YVR pointed out this article by Rob Mclister about the OSFI B-20 bombshell:
The new OSFI’s stress test rules will make 20% of the mortgage market not qualify or they will have to reduce their mortgage by 18% to qualify. That is before recent and future mortgage rate increases are factored in.
Roughly 80% of new big bank lending in the richly valued Toronto and Vancouver markets is low-ratio mortgage lending
OSFI’s stress test, as proposed, would slash buying power for prime buyers by roughly 18%
For non-prime borrowers, qualifying rates would immediately rocket into the 6% to 7% range
Read the full article here.
With interest rates going up there’s good news and bad news for housing. It can make it tough for people who are stretched thin financially, but might be good news for people waiting to buy:
The people who will benefit are those who have a nest egg and have been waiting for the right time to buy a home, he said.
“The real winner here is somebody sitting on a $800,000 down payment who says I’m going to wait for prices to fall.”
Overall, interest rates will continue to rise, added Brander. He predicts mortgage-lending rates could increase by several percentage points in the coming years. But as long as those increases are incremental, like Wednesday’s announcement, the economy will be able to absorb it, he said.

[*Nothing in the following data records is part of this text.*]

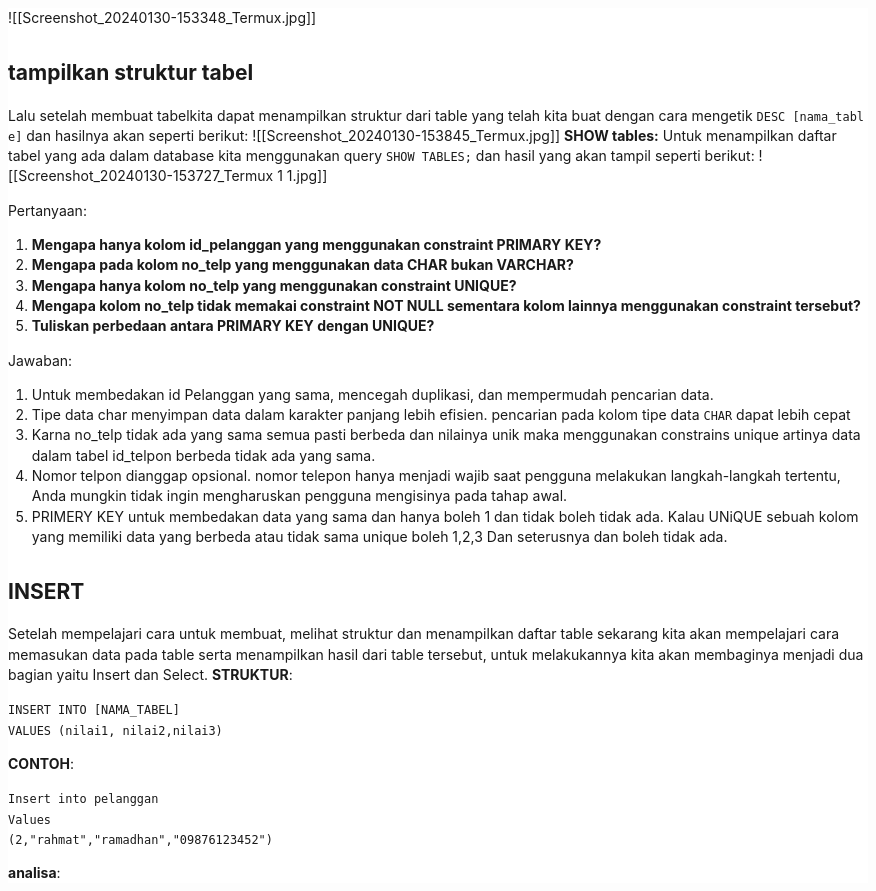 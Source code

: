 ![[Screenshot_20240130-153348_Termux.jpg]]
## tampilkan struktur tabel
Lalu setelah  membuat tabelkita dapat menampilkan struktur dari table yang telah kita buat dengan cara mengetik `DESC [nama_table]` dan hasilnya akan seperti berikut:
![[Screenshot_20240130-153845_Termux.jpg]]
**SHOW tables:**
Untuk menampilkan daftar tabel yang ada dalam database kita menggunakan query `SHOW TABLES;` dan hasil  yang akan tampil seperti berikut:
![[Screenshot_20240130-153727_Termux 1 1.jpg]] 

Pertanyaan:

1) **Mengapa hanya kolom id_pelanggan yang menggunakan constraint PRIMARY KEY?**
2) **Mengapa pada kolom no_telp yang menggunakan data CHAR bukan VARCHAR?**
3)  **Mengapa hanya kolom no_telp yang menggunakan constraint UNIQUE?**
4)  **Mengapa kolom no_telp tidak memakai constraint NOT NULL sementara kolom lainnya menggunakan constraint tersebut?**
5) **Tuliskan perbedaan antara PRIMARY KEY dengan UNIQUE?**

Jawaban:

1) Untuk membedakan id Pelanggan  yang sama, mencegah duplikasi, dan mempermudah pencarian data.
2) Tipe data char menyimpan data dalam karakter panjang lebih efisien. pencarian pada kolom tipe data `CHAR` dapat lebih cepat
3) Karna no_telp tidak ada yang sama semua pasti berbeda dan nilainya unik maka menggunakan constrains unique artinya data dalam tabel id_telpon berbeda tidak ada yang sama. 
4) Nomor telpon dianggap opsional. nomor telepon hanya menjadi wajib saat pengguna melakukan langkah-langkah tertentu, Anda mungkin tidak ingin mengharuskan pengguna mengisinya pada tahap awal.
5) PRIMERY KEY untuk membedakan data yang sama dan hanya boleh 1 dan tidak boleh tidak ada. Kalau UNiQUE sebuah kolom yang memiliki data yang berbeda atau tidak sama unique boleh 1,2,3 Dan seterusnya dan boleh tidak ada.

## INSERT
Setelah mempelajari cara untuk membuat, melihat struktur dan menampilkan daftar table sekarang kita akan mempelajari cara memasukan data pada table serta menampilkan hasil dari table tersebut, untuk melakukannya kita akan membaginya menjadi dua bagian yaitu Insert dan Select.
**STRUKTUR**:
```mysql
INSERT INTO [NAMA_TABEL]
VALUES (nilai1, nilai2,nilai3)
```

**CONTOH**:
```mysql
Insert into pelanggan
Values 
(2,"rahmat","ramadhan","09876123452")

```

**analisa**:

Seems like it’s always a good time to be sitting on an $800k down payment, but maybe we’re just optimists. Read the full article here.
Here’s a surprise – it turns out if you hand out $13 Million in loans to the general population to buy a product, the price of that product rises.
In this case the product is condos and the $13M comes courtesy of taxpayers and the BC liberal governments ‘BC Home Owner Mortgage and Equity Partnership’ program.
As it turns out though, not everyone things this is the smartest thing in the world. UBC economist Tom Davidoff sounds downright unenthusiastic:
The BC Liberals announced the program back in December, arguing it would help young families crack into the red-hot housing market.
But critics warned that financially stretched buyers would take on risk by essentially starting a second mortgage and that the infusion of cash could drive prices up.
Davidoff said that second case appears to be playing out, with people using the program now accounting for about five to 10 per cent of condo purchases.
“When there’s too many people chasing too few houses, pushing more people to get in on the action just seems like a really dumb idea.”
Condo sales have been driving the Metro Vancouver real estate market in recent months, and the average unit price now sits at about $655,000.
For the month of May, the Real Estate Board of Greater Vancouver found 95 per cent of all condos listed had sold, with prices up more than 17 per cent year over year.
Read the full article over at global news.
Looking to cheat on your real estate transaction taxes? Bad news, the CRA has decided it doesn’t want you to and is coming after real estate tax cheats.
From April 2015 to March 2017, the CRA audits of real estate transactions resulted in more than $329.4 million in assessed income that had not been reported. During this time, the CRA applied over $17 million in penalties, primarily associated with Canada’s two major real estate markets in Toronto and Vancouver.
Canadians work hard for their money and the Government of Canada recognizes that many families count their principal residence as both their home and most valued asset. The CRA will continue to strengthen relationships with key partners such as provinces, territories, and municipalities to further expand, obtain, and exchange information on real estate transactions, thereby enhancing the CRA’s ability to combat tax evasion and avoidance.
17 million in penalties? That’s almost enough to buy a fixer-upper on the north shore!
These may not actually count as ‘secrets’, but over at the Tyee they have a list of 9 things the real estate industry doesn’t want you to know:
You’ve heard it a million times. The reason so few of us can afford Vancouver is because there aren’t enough new homes being built. This is the version of reality that real estate industry leaders and their political allies want us to believe.
But an investigation of the industry by The Tyee has revealed reality to be much more complex. Over the past six months I spoke at length with financial analysts, economists, industry consultants, realtors and many others to learn the true causes of Vancouver’s housing crisis and who is profiting from it. They were in broad agreement that real estate is at the centre of a massive realignment between our society’s rich and poor — and one that few leaders in the industry seem willing to publicly acknowledge.
About half of the items on their list have to do with the class divide and the disappearing middle class.